━━ Records shown ━━
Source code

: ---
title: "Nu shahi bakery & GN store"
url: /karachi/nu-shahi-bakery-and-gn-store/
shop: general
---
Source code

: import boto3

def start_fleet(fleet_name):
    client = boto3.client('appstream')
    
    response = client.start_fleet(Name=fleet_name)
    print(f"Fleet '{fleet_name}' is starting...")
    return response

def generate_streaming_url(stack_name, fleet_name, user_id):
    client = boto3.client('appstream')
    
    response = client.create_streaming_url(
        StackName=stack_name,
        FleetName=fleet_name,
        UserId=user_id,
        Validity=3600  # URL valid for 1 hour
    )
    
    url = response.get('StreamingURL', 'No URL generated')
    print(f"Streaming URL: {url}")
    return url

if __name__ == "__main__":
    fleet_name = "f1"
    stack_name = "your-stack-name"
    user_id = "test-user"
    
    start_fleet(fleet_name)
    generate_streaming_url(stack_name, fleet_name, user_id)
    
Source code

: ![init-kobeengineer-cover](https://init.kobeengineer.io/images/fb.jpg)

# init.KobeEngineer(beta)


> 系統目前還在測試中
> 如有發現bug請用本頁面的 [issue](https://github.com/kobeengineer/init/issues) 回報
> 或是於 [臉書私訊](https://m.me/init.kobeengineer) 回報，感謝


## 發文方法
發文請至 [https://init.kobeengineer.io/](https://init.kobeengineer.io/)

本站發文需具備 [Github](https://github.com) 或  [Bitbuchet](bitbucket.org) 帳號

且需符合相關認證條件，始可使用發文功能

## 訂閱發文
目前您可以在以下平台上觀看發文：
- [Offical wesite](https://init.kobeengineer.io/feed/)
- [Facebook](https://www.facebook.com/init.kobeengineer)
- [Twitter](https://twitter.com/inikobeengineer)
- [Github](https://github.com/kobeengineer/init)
━━━
▸ **Problem description**
Scan the records for the string "response" and report each line where it occurs.

▸ **Expected answer**
    response = client.start_fleet(Name=fleet_name)
    return response
    response = client.create_streaming_url(
    url = response.get('StreamingURL', 'No URL generated')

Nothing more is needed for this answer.